### Requirement
Count every line in the following entries where the word "Progress" appears. Give the count alone.

################

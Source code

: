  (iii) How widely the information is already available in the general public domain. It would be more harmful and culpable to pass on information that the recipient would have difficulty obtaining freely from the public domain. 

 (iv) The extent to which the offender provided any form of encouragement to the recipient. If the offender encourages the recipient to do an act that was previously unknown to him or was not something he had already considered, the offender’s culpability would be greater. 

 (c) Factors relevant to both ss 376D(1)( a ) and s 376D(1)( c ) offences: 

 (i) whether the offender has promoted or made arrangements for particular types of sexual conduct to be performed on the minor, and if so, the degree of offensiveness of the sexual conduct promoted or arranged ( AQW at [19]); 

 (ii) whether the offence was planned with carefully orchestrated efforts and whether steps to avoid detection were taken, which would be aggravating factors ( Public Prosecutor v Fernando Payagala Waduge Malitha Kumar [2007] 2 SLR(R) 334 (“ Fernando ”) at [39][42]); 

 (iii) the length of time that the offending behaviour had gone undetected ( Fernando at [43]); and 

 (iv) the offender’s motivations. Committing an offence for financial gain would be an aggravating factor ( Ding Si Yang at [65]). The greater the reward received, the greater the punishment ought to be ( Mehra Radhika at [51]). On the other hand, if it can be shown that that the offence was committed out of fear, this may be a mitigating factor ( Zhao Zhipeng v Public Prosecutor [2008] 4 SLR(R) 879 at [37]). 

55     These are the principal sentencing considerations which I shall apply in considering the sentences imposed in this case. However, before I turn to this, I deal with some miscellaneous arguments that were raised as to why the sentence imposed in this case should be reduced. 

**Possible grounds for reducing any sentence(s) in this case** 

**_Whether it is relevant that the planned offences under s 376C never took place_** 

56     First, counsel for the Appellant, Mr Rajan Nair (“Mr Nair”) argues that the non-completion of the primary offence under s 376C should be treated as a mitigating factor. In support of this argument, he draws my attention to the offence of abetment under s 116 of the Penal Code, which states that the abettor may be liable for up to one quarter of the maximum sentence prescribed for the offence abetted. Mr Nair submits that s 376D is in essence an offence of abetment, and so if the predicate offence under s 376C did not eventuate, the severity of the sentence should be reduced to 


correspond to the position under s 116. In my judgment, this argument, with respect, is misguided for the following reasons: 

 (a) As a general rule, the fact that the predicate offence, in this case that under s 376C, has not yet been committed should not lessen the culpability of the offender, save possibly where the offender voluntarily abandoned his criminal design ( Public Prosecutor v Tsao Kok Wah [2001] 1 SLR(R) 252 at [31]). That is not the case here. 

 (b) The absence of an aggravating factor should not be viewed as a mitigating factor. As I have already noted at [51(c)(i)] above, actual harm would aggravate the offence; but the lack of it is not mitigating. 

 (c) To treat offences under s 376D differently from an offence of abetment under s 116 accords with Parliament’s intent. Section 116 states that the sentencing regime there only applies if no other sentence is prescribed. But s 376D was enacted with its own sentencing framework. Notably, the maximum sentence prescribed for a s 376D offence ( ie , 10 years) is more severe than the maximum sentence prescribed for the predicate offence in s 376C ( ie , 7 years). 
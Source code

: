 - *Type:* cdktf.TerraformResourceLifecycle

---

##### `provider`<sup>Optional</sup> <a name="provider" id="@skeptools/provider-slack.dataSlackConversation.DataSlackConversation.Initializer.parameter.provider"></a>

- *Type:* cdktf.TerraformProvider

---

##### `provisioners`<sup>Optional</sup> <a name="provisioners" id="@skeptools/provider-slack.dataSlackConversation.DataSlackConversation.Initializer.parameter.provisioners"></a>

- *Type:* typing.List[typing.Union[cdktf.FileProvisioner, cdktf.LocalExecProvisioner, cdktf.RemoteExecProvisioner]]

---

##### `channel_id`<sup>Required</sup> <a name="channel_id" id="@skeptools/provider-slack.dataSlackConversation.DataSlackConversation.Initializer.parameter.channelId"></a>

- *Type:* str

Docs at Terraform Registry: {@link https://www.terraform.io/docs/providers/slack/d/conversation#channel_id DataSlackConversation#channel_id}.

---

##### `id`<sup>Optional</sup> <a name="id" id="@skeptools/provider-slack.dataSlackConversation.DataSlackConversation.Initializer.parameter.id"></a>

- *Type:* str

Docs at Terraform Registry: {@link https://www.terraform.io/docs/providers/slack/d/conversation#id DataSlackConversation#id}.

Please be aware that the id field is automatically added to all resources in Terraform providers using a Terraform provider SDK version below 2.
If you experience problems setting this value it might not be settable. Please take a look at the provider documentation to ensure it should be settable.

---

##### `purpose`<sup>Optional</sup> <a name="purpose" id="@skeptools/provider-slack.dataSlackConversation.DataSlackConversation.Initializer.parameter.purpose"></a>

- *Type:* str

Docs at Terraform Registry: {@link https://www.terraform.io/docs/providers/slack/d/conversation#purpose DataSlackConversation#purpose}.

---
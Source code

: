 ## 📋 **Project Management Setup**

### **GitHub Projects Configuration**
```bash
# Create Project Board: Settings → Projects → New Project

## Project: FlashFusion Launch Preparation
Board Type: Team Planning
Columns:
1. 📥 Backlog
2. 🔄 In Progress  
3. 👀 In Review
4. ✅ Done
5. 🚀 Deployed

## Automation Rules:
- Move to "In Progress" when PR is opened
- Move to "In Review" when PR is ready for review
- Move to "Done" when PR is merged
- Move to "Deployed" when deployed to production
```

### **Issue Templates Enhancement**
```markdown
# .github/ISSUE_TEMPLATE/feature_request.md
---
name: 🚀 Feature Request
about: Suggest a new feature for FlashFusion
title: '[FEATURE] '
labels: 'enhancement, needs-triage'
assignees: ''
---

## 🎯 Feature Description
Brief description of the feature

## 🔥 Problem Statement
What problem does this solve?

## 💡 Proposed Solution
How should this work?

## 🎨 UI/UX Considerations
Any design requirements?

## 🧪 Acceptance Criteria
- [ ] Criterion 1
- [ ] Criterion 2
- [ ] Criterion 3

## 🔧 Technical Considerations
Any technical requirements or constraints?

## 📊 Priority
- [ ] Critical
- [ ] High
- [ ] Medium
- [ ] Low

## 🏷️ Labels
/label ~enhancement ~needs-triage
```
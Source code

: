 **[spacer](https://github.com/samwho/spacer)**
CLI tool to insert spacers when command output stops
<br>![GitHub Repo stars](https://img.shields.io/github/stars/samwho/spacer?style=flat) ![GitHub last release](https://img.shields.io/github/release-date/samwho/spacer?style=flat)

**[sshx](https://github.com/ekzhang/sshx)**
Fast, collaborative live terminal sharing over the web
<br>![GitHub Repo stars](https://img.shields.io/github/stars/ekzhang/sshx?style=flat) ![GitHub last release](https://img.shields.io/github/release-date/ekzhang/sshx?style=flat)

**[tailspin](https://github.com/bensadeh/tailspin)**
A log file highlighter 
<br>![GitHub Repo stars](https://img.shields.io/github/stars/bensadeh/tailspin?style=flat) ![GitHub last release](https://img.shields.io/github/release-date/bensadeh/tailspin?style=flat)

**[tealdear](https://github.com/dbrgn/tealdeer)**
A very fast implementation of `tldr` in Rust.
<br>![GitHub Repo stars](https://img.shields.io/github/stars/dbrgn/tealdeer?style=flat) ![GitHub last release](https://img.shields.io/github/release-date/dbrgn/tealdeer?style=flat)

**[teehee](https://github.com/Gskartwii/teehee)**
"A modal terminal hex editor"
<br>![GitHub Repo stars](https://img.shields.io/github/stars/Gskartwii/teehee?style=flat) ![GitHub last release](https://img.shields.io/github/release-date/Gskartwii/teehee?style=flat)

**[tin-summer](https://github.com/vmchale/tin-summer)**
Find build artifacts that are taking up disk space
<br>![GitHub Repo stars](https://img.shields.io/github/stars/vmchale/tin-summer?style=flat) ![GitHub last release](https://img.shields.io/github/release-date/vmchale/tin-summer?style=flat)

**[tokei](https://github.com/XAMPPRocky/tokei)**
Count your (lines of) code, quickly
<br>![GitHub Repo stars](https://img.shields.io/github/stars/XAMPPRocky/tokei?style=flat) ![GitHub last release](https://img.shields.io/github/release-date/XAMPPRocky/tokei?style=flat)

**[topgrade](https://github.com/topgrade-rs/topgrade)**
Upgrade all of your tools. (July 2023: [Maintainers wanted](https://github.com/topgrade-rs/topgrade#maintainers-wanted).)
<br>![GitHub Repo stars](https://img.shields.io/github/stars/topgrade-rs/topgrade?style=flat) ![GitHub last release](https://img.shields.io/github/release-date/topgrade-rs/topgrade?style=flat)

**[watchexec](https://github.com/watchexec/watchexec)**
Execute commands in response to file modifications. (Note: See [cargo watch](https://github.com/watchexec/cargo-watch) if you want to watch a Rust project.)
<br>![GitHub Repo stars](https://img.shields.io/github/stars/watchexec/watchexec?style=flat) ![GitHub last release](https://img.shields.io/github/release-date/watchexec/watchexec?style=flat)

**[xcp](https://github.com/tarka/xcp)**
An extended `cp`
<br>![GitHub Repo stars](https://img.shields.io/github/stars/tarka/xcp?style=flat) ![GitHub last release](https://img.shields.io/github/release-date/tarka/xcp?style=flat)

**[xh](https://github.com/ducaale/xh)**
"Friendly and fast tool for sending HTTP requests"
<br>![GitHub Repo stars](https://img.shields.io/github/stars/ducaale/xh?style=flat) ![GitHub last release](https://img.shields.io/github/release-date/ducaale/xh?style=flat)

################

### Answer area
2